Les États-Unis ont déposé, lundi, à l’ONU, au 23e jour d’un assaut ravageur sur la Ghouta, une nouvelle résolution pour un cessez-le-feu immédiat, en dénonçant l’attitude de Moscou et Damas qui “n’ont jamais eu l’intention d’appliquer” une trêve.

Les bombes syriennes continuaient, lundi 12 mars, de s’abattre sur des localités rebelles de la Ghouta orientale assiégée et morcelée. Depuis plus de trois semaines, 1 170 civils ont péri, dont 241 enfants, et plus de 4 400 ont été blessés depuis le lancement d’une campagne aérienne d’une rare intensité suivie d’une offensive terrestre par les forces du président Bachar al-Assad, selon l’Observatoire syrien des droits de l’Homme (OSDH).
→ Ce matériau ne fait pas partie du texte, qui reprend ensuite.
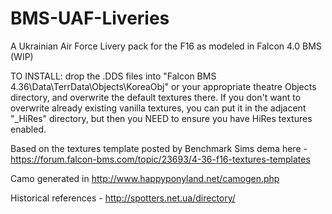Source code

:# BMS-UAF-Liveries
A Ukrainian Air Force Livery pack for the F16 as modeled in Falcon 4.0 BMS (WIP)

TO INSTALL: drop the .DDS files into "Falcon BMS 4.36\Data\TerrData\Objects\KoreaObj" or your appropriate theatre Objects directory, and overwrite the default textures there.
If you don't want to overwrite already existing vanilla textures, you can put it in the adjacent "_HiRes" directory, but then you NEED to ensure you have HiRes textures enabled.

Based on the textures template posted by Benchmark Sims dema here - https://forum.falcon-bms.com/topic/23693/4-36-f16-textures-templates

Camo generated in http://www.happyponyland.net/camogen.php

Historical references - http://spotters.net.ua/directory/
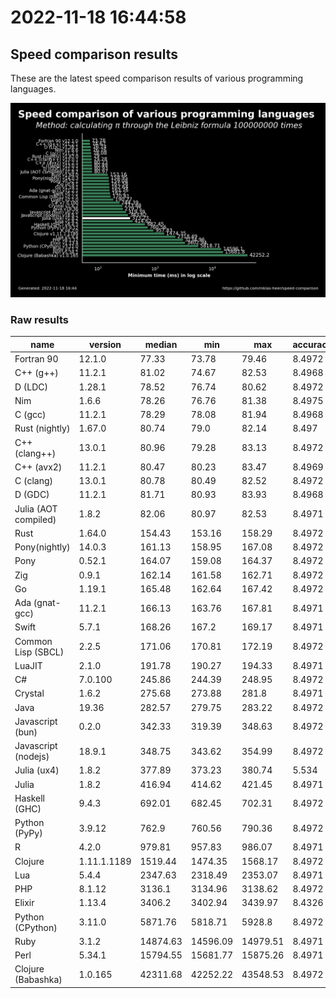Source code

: # 2022-11-18 16:44:58

## Speed comparison results

These are the latest speed comparison results of various programming languages.

![plot](../assets/2022-11-18T164458/combined_results.png "Speed comparison of programming languages")

### Raw results

| name                 | version     | median   | min      | max      | accuracy |
| -------------------- | ----------- | -------- | -------- | -------- | -------- |
| Fortran 90           | 12.1.0      | 77.33    | 73.78    | 79.46    | 8.4972   |
| C++ (g++)            | 11.2.1      | 81.02    | 74.67    | 82.53    | 8.4968   |
| D (LDC)              | 1.28.1      | 78.52    | 76.74    | 80.62    | 8.4972   |
| Nim                  | 1.6.6       | 78.26    | 76.76    | 81.38    | 8.4975   |
| C (gcc)              | 11.2.1      | 78.29    | 78.08    | 81.94    | 8.4968   |
| Rust (nightly)       | 1.67.0      | 80.74    | 79.0     | 82.14    | 8.497    |
| C++ (clang++)        | 13.0.1      | 80.96    | 79.28    | 83.13    | 8.4972   |
| C++ (avx2)           | 11.2.1      | 80.47    | 80.23    | 83.47    | 8.4969   |
| C (clang)            | 13.0.1      | 80.78    | 80.49    | 82.52    | 8.4972   |
| D (GDC)              | 11.2.1      | 81.71    | 80.93    | 83.93    | 8.4968   |
| Julia (AOT compiled) | 1.8.2       | 82.06    | 80.97    | 82.53    | 8.4971   |
| Rust                 | 1.64.0      | 154.43   | 153.16   | 158.29   | 8.4972   |
| Pony(nightly)        | 14.0.3      | 161.13   | 158.95   | 167.08   | 8.4972   |
| Pony                 | 0.52.1      | 164.07   | 159.08   | 164.37   | 8.4972   |
| Zig                  | 0.9.1       | 162.14   | 161.58   | 162.71   | 8.4972   |
| Go                   | 1.19.1      | 165.48   | 162.64   | 167.42   | 8.4972   |
| Ada (gnat-gcc)       | 11.2.1      | 166.13   | 163.76   | 167.81   | 8.4971   |
| Swift                | 5.7.1       | 168.26   | 167.2    | 169.17   | 8.4971   |
| Common Lisp (SBCL)   | 2.2.5       | 171.06   | 170.81   | 172.19   | 8.4972   |
| LuaJIT               | 2.1.0       | 191.78   | 190.27   | 194.33   | 8.4971   |
| C#                   | 7.0.100     | 245.86   | 244.39   | 248.95   | 8.4972   |
| Crystal              | 1.6.2       | 275.68   | 273.88   | 281.8    | 8.4971   |
| Java                 | 19.36       | 282.57   | 279.75   | 283.22   | 8.4972   |
| Javascript (bun)     | 0.2.0       | 342.33   | 319.39   | 348.63   | 8.4972   |
| Javascript (nodejs)  | 18.9.1      | 348.75   | 343.62   | 354.99   | 8.4972   |
| Julia (ux4)          | 1.8.2       | 377.89   | 373.23   | 380.74   | 5.534    |
| Julia                | 1.8.2       | 416.94   | 414.62   | 421.45   | 8.4971   |
| Haskell (GHC)        | 9.4.3       | 692.01   | 682.45   | 702.31   | 8.4972   |
| Python (PyPy)        | 3.9.12      | 762.9    | 760.56   | 790.36   | 8.4972   |
| R                    | 4.2.0       | 979.81   | 957.83   | 986.07   | 8.4971   |
| Clojure              | 1.11.1.1189 | 1519.44  | 1474.35  | 1568.17  | 8.4972   |
| Lua                  | 5.4.4       | 2347.63  | 2318.49  | 2353.07  | 8.4971   |
| PHP                  | 8.1.12      | 3136.1   | 3134.96  | 3138.62  | 8.4972   |
| Elixir               | 1.13.4      | 3406.2   | 3402.94  | 3439.97  | 8.4326   |
| Python (CPython)     | 3.11.0      | 5871.76  | 5818.71  | 5928.8   | 8.4972   |
| Ruby                 | 3.1.2       | 14874.63 | 14596.09 | 14979.51 | 8.4971   |
| Perl                 | 5.34.1      | 15794.55 | 15681.77 | 15875.26 | 8.4971   |
| Clojure (Babashka)   | 1.0.165     | 42311.68 | 42252.22 | 43548.53 | 8.4972   |
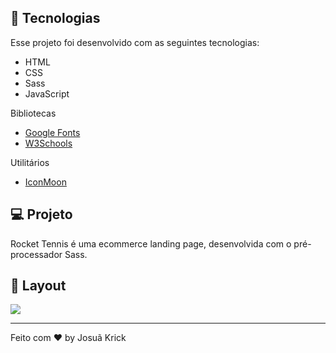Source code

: ## 🚀 Tecnologias

Esse projeto foi desenvolvido com as seguintes tecnologias:

- HTML
- CSS
- Sass
- JavaScript

Bibliotecas

- [Google Fonts](https://fonts.google.com/)
- [W3Schools](https://www.w3schools.com/)

Utilitários

- [IconMoon](https://icomoon.io/app/#/select)

## 💻 Projeto

Rocket Tennis é uma ecommerce landing page, desenvolvida com o pré-processador Sass. 


## 🔖 Layout

<img src="https://efficient-sloth-d85.notion.site/image/https%3A%2F%2Fs3-us-west-2.amazonaws.com%2Fsecure.notion-static.com%2F145fca7f-769e-4eed-88ea-ae37811c14ad%2FRocketShoes.png?table=block&id=50b1acae-d172-4a55-aaa2-e6d7ae091bb6&spaceId=08f749ff-d06d-49a8-a488-9846e081b224&width=2000&userId=&cache=v2">



---

Feito com ♥ by Josuã Krick

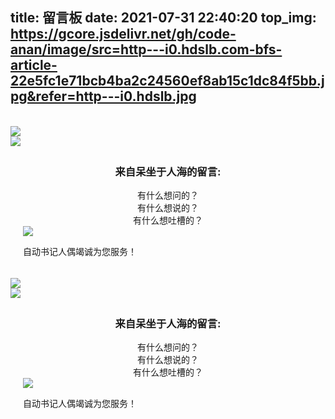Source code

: title: 留言板
date: 2021-07-31 22:40:20
top_img: https://gcore.jsdelivr.net/gh/code-anan/image/src=http---i0.hdslb.com-bfs-article-22e5fc1e71bcb4ba2c24560ef8ab15c1dc84f5bb.jpg&refer=http---i0.hdslb.jpg
---
<link rel="stylesheet" href="https://gcore.jsdelivr.net/npm/nanshen/css/blog/messagebar.min.css"/>

<div id="computer"><div id="maincontent"><br><div id="form-wrap"><img src="https://gcore.jsdelivr.net/npm/cover_img/msg/before.webp"id="beforeimg"><div id="envelope"><form><div class="formmain"><img class="headerimg"src="https://gcore.jsdelivr.net/npm/cover_img/msg/U5bb04af32be544c4b41206d9a42fcacfd.webp"/><div style="padding: 5px 20px;"><center><h3 calss="title3">来自呆坐于人海的留言:</h3></center><center class="comments">有什么想问的？<br>有什么想说的？<br>有什么想吐槽的？<br></center><div class="bottomcontent"><img class="bottomimg"src="https://gcore.jsdelivr.net/npm/cover_img/msg/U0968ee80fd5c4f05a02bdda9709b041eE.webp"/></div><p class="bottomhr">自动书记人偶竭诚为您服务！</p></div></div></form></div><img id="afterimg"src="https://gcore.jsdelivr.net/npm/cover_img/msg/after.webp"></div></div></div><div id="mobile"><form><div class="formmain"><img class="headerimg"src="https://gcore.jsdelivr.net/npm/cover_img/msg/U5bb04af32be544c4b41206d9a42fcacfd.webp"/><div style="padding: 5px 20px;"><center><h3 class="title3">来自呆坐于人海的留言:</h3></center><center class="comments">有什么想问的？<br>有什么想说的？<br>有什么想吐槽的？<br></center><div class="bottomcontent"><img src="https://gcore.jsdelivr.net/npm/cover_img/msg/U0968ee80fd5c4f05a02bdda9709b041eE.webp"class="bottomhr"></div><p class="bottomhr"">自动书记人偶竭诚为您服务！</p></div></div></form></div>
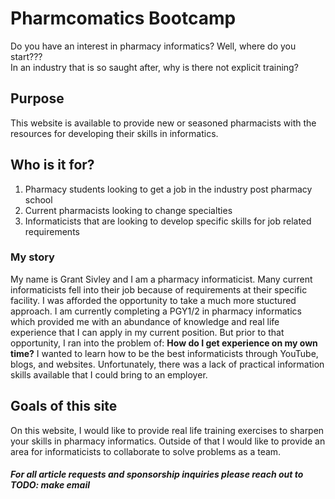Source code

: # Pharmcomatics Bootcamp
Do you have an interest in pharmacy informatics?
Well, where do you start??? <br>
In an industry that is so saught after, why is there not explicit training? <br>

## Purpose
This website is available to provide new or seasoned pharmacists with the resources for developing their skills in informatics.

## Who is it for?
1. Pharmacy students looking to get a job in the industry post pharmacy school
2. Current pharmacists looking to change specialties
3. Informaticists that are looking to develop specific skills for job related requirements

### My story
My name is Grant Sivley and I am a pharmacy informaticist. Many current informaticists fell into their job because of requirements at their specific facility. I was afforded the opportunity to take a much more stuctured approach. I am currently completing a PGY1/2 in pharmacy informatics which provided me with an abundance of knowledge and real life experience that I can apply in my current position. But prior to that opportunity, I ran into the problem of: **How do I get experience on my own time?** I wanted to learn how to be the best informaticists through YouTube, blogs, and websites. Unfortunately, there was a lack of practical information skills available that I could bring to an employer.

## Goals of this site
On this website, I would like to provide real life training exercises to sharpen your skills in pharmacy informatics. Outside of that I would like to provide an area for informaticists to collaborate to solve problems as a team.

##### For all article requests and sponsorship inquiries please reach out to TODO: make email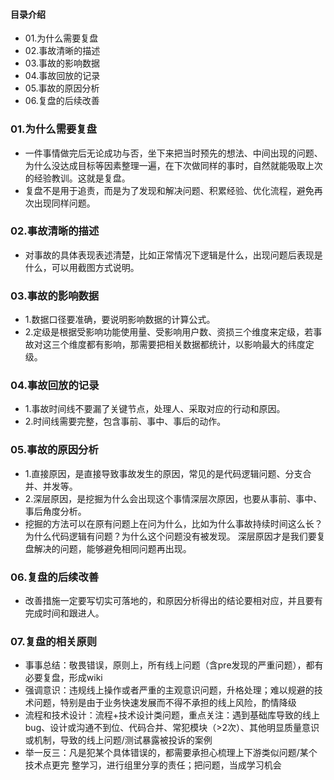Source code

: #### 目录介绍
- 01.为什么需要复盘
- 02.事故清晰的描述
- 03.事故的影响数据
- 04.事故回放的记录
- 05.事故的原因分析
- 06.复盘的后续改善


### 01.为什么需要复盘
- ⼀件事情做完后⽆论成功与否，坐下来把当时预先的想法、中间出现的问题、为什么没达成⽬标等因素整理⼀遍，在下次做同样的事时，⾃然就能吸取上次的经验教训。这就是复盘。
- 复盘不是⽤于追责，⽽是为了发现和解决问题、积累经验、优化流程，避免再次出现同样问题。



### 02.事故清晰的描述
- 对事故的具体表现表述清楚，⽐如正常情况下逻辑是什么，出现问题后表现是什么，可以⽤截图⽅式说明。


### 03.事故的影响数据
- 1.数据⼝径要准确，要说明影响数据的计算公式。
- 2.定级是根据受影响功能使用量、受影响⽤户数、资损三个维度来定级，若事故对这三个维度都有影响，那需要把相关数据都统计，以影响最⼤的纬度定级。


### 04.事故回放的记录
- 1.事故时间线不要漏了关键节点，处理⼈、采取对应的⾏动和原因。
- 2.时间线需要完整，包含事前、事中、事后的动作。



### 05.事故的原因分析
- 1.直接原因，是直接导致事故发⽣的原因，常⻅的是代码逻辑问题、分⽀合并、并发等。
- 2.深层原因，是挖掘为什么会出现这个事情深层次原因，也要从事前、事中、事后⻆度分析。
- 挖掘的⽅法可以在原有问题上在问为什么，⽐如为什么事故持续时间这么⻓？为什么代码逻辑有问题？为什么这个问题没有被发现。 深层原因才是我们要复盘解决的问题，能够避免相同问题再出现。



### 06.复盘的后续改善
- 改善措施⼀定要写切实可落地的，和原因分析得出的结论要相对应，并且要有完成时间和跟进⼈。



### 07.复盘的相关原则
- 事事总结：敬畏错误，原则上，所有线上问题（含pre发现的严重问题），都有必要复盘，形成wiki
- 强调意识：违规线上操作或者严重的主观意识问题，升格处理；难以规避的技术问题，特别是由于业务快速发展⽽不得不承担的线上⻛险，酌情降级
- 流程和技术设计：流程+技术设计类问题，重点关注：遇到基础库导致的线上bug、设计或沟通不到位、代码合并、常犯模块（>2次）、其他明显质量意识或机制，导致的线上问题/测试暴露被投诉的案例
- 举⼀反三：凡是犯某个具体错误的，都需要承担⼼梳理上下游类似问题/某个技术点更完 整学习，进⾏组⾥分享的责任；把问题，当成学习机会








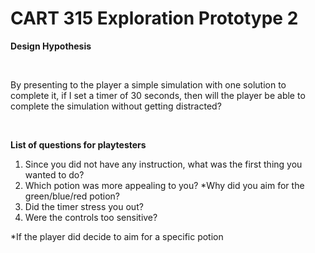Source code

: # CART 315 Exploration Prototype 2

<b>Design Hypothesis</b>  

<br>

By presenting to the player a simple simulation with one solution to complete it, if I set a timer of 30 seconds, then will the player be able to complete the simulation without getting distracted?

<br>

<b>List of questions for playtesters</b>
<ol><li>Since you did not have any instruction, what was the first thing you wanted to do?</li>
    <li>Which potion was more appealing to you? *Why did you aim for the green/blue/red potion?</li> 
    <li>Did the timer stress you out?</li> 
    <li>Were the controls too sensitive?</li></ol> 


*If the player did decide to aim for a specific potion
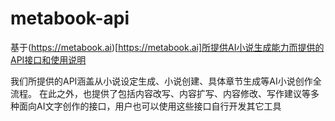 # metabook-api
基于(https://metabook.ai)[https://metabook.ai]所提供AI小说生成能力而提供的API接口和使用说明

我们所提供的API涵盖从小说设定生成、小说创建、具体章节生成等AI小说创作全流程。
在此之外，也提供了包括内容改写、内容扩写、内容修改、写作建议等多种面向AI文字创作的接口，用户也可以使用这些接口自行开发其它工具
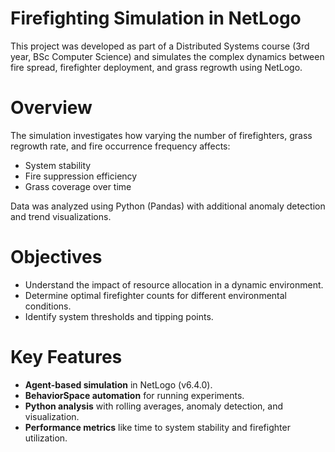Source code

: # Firefighting Simulation in NetLogo

This project was developed as part of a Distributed Systems course (3rd year, BSc Computer Science) and simulates the complex dynamics between fire spread, firefighter deployment, and grass regrowth using NetLogo.

# Overview

The simulation investigates how varying the number of firefighters, grass regrowth rate, and fire occurrence frequency affects:

- System stability
- Fire suppression efficiency
- Grass coverage over time

Data was analyzed using Python (Pandas) with additional anomaly detection and trend visualizations.

# Objectives

- Understand the impact of resource allocation in a dynamic environment.
- Determine optimal firefighter counts for different environmental conditions.
- Identify system thresholds and tipping points.

# Key Features

- **Agent-based simulation** in NetLogo (v6.4.0).
- **BehaviorSpace automation** for running experiments.
- **Python analysis** with rolling averages, anomaly detection, and visualization.
- **Performance metrics** like time to system stability and firefighter utilization.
Face à cette situation jugée catastrophique par les ONG, l’ambassadrice Nikki Haley a de nouveau menacé Damas. “Nous mettons aussi en garde toute nation déterminée à imposer ses volontés par des attaques chimiques et des souffrances humaines, et en plus particulièrement le régime syrien : Les États-Unis restent prêts à agir si nous le devons”, a-t-elle dit.

Un accès humanitaire immédiat

Le secrétaire général de l’ONU, Antonio Guterres, a réclamé lui un accès humanitaire immédiat dans la Ghouta orientale, lors d’un exposé sur la non-application de la trêve exigée il y a 15 jours par le Conseil de sécurité. Sans citer la Russie, il a aussi appelé “tous les États” à faire en sorte que la trêve soit appliquée. La France a elle demandé à Moscou de faire “arrêter le bain de sang”, par la voix de son ambassadeur à l’ONU, François Delattre.

Rétorquant aux mises en cause des États-Unis, de la France et de la Grande-Bretagne, l’ambassadeur russe à l’ONU, Vassily Nebenzia, a estimé que ces pays ne sont pas motivés par des considérations humanitaires, en laissant entendre qu’ils cherchaient avant tout à défendre des groupes opposés au régime syrien.

Minée par les divisions, la communauté internationale a été jusque-là impuissante à stopper le conflit. Le régime d’Assad, avec le soutien vital de la Russie intervenue dans la guerre en 2015, a réussi à enchaîner les victoires face aux rebelles et aux jihadistes et à reprendre le contrôle de la moitié du territoire.